Man dear, did you never hear of buxom Molly Bloom at all,
As plump an Irish beauty, Sir, as Annie Levi-Blumenthal .
If she sat in the vice-regal box Tim Healy’d have no room at all,
But curl up in a corner at a glance from her eye.
The tale of her ups and downs would aisy fill a handybook
That would cover this wide world of ours from Gib across to Sandy Hook.
But now that tale is told, ahone, I’ve lost my daring dandy look
Since Molly Bloom has gone and left me here for to die.


Man dear, I remember when my roving time was troubling me
We picknicked fine in storm or shine in France and Spain and Hungary
And she swore I’d be her first and last while the wine I poured went bubbling free
Now every male you meet with has a finger in her pie.
Man dear, I remember with all the heart and brain of me
I arrayed her for the bridal but, O, she proved the bane of me.
With more puppies sniffing round her than the wooers of Penelope
She’s left me on her doorstep like a dog for to die.

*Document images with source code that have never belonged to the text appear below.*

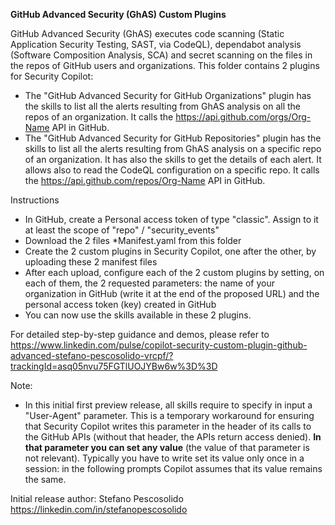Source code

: **GitHub Advanced Security (GhAS) Custom Plugins**

GitHub Advanced Security (GhAS) executes code scanning (Static Application Security Testing, SAST, via CodeQL), dependabot analysis (Software Composition Analysis, SCA) and secret scanning on the files in the repos of GitHub users and organizations.
This folder contains 2 plugins for Security Copilot:
- The "GitHub Advanced Security for GitHub Organizations" plugin has the skills to list all the alerts resulting from GhAS analysis on all the repos of an organization. It calls the https://api.github.com/orgs/Org-Name API in GitHub.
- The "GitHub Advanced Security for GitHub Repositories" plugin has the skills to list all the alerts resulting from GhAS analysis on a specific repo of an organization. It has also the skills to get the details of each alert. It allows also to read the CodeQL configuration on a specific repo.  It calls the https://api.github.com/repos/Org-Name API in GitHub.

Instructions
- In GitHub, create a Personal access token of type "classic". Assign to it at least the scope of "repo" / "security_events"
- Download the 2 files *Manifest.yaml from this folder
- Create the 2 custom plugins in Security Copilot, one after the other, by uploading these 2 manifest files 
- After each upload, configure each of the 2 custom plugins by setting, on each of them, the 2 requested parameters: the name of your organization in GitHub (write it at the end of the proposed URL) and the personal access token (key) created in GitHub
- You can now use the skills available in these 2 plugins. 

For detailed step-by-step guidance and demos, please refer to https://www.linkedin.com/pulse/copilot-security-custom-plugin-github-advanced-stefano-pescosolido-vrcpf/?trackingId=asq05nvu75FGTlUOJYBw6w%3D%3D

Note:
- In this initial first preview release, all skills require to specify in input a "User-Agent" parameter. This is a temporary workaround for ensuring that Security Copilot writes this parameter in the header of its calls to the GitHub APIs (without that header, the APIs return access denied). **In that parameter you can set any value** (the value of that parameter is not relevant). Typically you have to write set its value only once in a session: in the following prompts Copilot assumes that its value remains the same.  

Initial release author:
Stefano Pescosolido
https://linkedin.com/in/stefanopescosolido
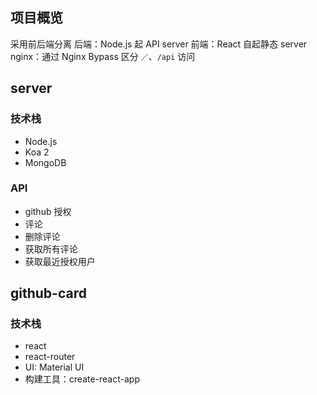 
## 项目概览
采用前后端分离
后端：Node.js 起 API server
前端：React 自起静态 server
nginx：通过 Nginx Bypass 区分 `／`、`/api` 访问

## server
### 技术栈
- Node.js 
- Koa 2
- MongoDB

### API

- github 授权
- 评论
- 删除评论
- 获取所有评论
- 获取最近授权用户

## github-card
### 技术栈
- react
- react-router
- UI: Material UI
- 构建工具：create-react-app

My left eye is wake and its neighbour full of water, man.
I cannot see the lass I limned for Ireland’s gamest daughter man.
When I hear her lovers tumbling in their thousands for to court her, man,
If I was sure I'd not be seen I’d sit down and cry.
May you live, may you love like this gaily spinning earth of ours,
And every morn a gallous sun awake you to fresh wealth of gold
But if I cling like a child to the clouds that are your petticoats
O Molly, handsome Molly, sure you won’t let me die?


James Joyce A Definitive Biography, 1941, p 279

Molly no longer belonged to Joyce, who could no longer even see her clearly, but to the readers of UlyssesThis was written in 1925 as Joyce's sad farewell to Molly and to Ulysses, and titled 'Post Ulixem Scriptum'. 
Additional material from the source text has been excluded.